# Aim of the exercise:
Gather each line of the records where "레지스터를" appears.

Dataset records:

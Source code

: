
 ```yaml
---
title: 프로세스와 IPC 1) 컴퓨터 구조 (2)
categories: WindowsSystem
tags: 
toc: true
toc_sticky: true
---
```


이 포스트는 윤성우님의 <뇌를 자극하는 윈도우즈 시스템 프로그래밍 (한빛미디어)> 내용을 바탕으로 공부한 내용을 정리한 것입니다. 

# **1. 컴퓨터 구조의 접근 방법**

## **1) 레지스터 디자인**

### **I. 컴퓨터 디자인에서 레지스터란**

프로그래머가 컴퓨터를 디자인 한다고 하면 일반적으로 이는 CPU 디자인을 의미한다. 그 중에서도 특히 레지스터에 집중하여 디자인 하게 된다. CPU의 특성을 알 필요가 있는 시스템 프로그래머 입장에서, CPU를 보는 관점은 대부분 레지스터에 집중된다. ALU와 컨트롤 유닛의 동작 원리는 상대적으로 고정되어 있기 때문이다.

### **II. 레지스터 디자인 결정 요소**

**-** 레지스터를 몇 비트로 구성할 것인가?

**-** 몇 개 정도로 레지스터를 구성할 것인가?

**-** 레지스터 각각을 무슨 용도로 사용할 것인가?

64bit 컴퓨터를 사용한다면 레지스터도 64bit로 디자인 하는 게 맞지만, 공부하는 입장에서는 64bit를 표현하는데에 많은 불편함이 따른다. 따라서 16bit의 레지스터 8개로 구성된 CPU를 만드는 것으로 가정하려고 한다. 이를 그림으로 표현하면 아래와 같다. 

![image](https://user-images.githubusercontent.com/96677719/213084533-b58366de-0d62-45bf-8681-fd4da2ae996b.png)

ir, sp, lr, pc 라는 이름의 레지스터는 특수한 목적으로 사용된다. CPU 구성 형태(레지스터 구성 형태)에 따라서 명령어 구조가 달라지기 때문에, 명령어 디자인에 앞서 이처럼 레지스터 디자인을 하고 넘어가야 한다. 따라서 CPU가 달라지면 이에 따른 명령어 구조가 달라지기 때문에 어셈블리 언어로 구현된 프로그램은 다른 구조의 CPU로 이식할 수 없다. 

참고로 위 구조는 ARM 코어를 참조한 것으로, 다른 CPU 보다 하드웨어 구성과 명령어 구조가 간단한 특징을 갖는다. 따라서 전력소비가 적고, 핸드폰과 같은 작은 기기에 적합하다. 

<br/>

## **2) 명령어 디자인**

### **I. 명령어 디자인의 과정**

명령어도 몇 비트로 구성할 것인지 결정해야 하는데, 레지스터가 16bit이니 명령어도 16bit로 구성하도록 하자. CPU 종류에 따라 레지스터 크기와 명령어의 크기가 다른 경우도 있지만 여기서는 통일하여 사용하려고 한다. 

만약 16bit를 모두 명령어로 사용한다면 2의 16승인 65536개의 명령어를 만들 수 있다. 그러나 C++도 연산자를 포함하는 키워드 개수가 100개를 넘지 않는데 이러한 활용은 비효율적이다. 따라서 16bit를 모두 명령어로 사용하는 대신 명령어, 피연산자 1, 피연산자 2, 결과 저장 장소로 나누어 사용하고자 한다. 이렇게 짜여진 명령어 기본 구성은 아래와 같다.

# Answer to the problem:
**-** 레지스터를 몇 비트로 구성할 것인가?
**-** 몇 개 정도로 레지스터를 구성할 것인가?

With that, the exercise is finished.